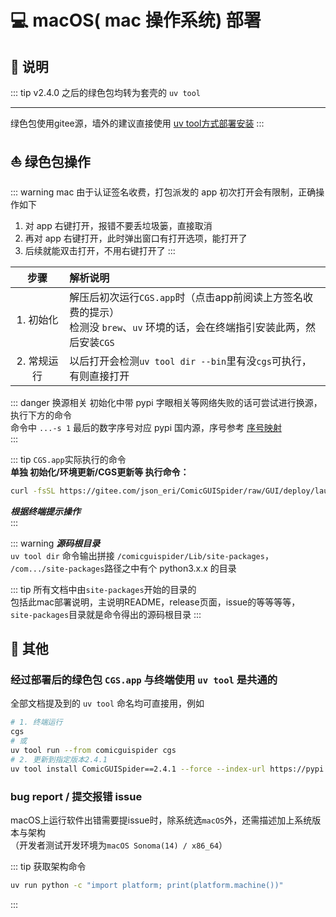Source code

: # 💻 macOS( mac 操作系统) 部署

## 📑 说明

::: tip v2.4.0 之后的绿色包均转为套壳的 `uv tool`

---

绿色包使用gitee源，墙外的建议直接使用 [uv tool方式部署安装](/deploy/quick-start#1-下载--部署)
:::

## ⛵️ 绿色包操作

::: warning mac 由于认证签名收费，打包派发的 app 初次打开会有限制，正确操作如下

1. 对 app 右键打开，报错不要丢垃圾篓，直接取消
2. 再对 app 右键打开，此时弹出窗口有打开选项，能打开了
3. 后续就能双击打开，不用右键打开了
:::

|   步骤    | 解析说明 |
|:------:|:-----------------------------------|
| 1. 初始化   | 解压后初次运行`CGS.app`时（点击app前阅读上方签名收费的提示）<br>检测没 `brew`、`uv` 环境的话，会在终端指引安装此两，然后安装`CGS` |
| 2. 常规运行   | 以后打开会检测`uv tool dir --bin`里有没`cgs`可执行，有则直接打开 |

::: danger 换源相关
初始化中带 pypi 字眼相关等网络失败的话可尝试进行换源，执行下方的命令  
命令中 `...-s 1` 最后的数字序号对应 pypi 国内源，序号参考 [序号映射](/config/#pypi%E6%BA%90-pypi-source)  
:::

::: tip `CGS.app`实际执行的命令  
**单独 初始化/环境更新/CGS更新等 执行命令：**
```bash
curl -fsSL https://gitee.com/json_eri/ComicGUISpider/raw/GUI/deploy/launcher/mac/init.bash | bash -s 1
```
_**根据终端提示操作**_  
:::


::: warning _**源码根目录**_  
`uv tool dir` 命令输出拼接 `/comicguispider/Lib/site-packages`，  
`/com.../site-packages`路径之中有个 python3.x.x 的目录  

::: tip 所有文档中由`site-packages`开始的目录的  
包括此mac部署说明，主说明README，release页面，issue的等等等等，  
`site-packages`目录就是命令得出的源码根目录
:::

## 🔰 其他

### 经过部署后的绿色包 `CGS.app` 与终端使用 `uv tool` 是共通的  

全部文档提及到的 `uv tool` 命名均可直接用，例如

```bash
# 1. 终端运行
cgs
# 或
uv tool run --from comicguispider cgs
# 2. 更新到指定版本2.4.1
uv tool install ComicGUISpider==2.4.1 --force --index-url https://pypi.tuna.tsinghua.edu.cn/simple
```

### bug report / 提交报错 issue

macOS上运行软件出错需要提issue时，除系统选`macOS`外，还需描述加上系统版本与架构  
（开发者测试开发环境为`macOS Sonoma(14) / x86_64`）

::: tip 获取架构命令
```bash
uv run python -c "import platform; print(platform.machine())"
```
:::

Try it: Wherever "macOS" occurs in the records above, copy the line it sits in.

Answer for this exercise:
: # 💻 macOS( mac 操作系统) 部署
macOS上运行软件出错需要提issue时，除系统选`macOS`外，还需描述加上系统版本与架构  
（开发者测试开发环境为`macOS Sonoma(14) / x86_64`）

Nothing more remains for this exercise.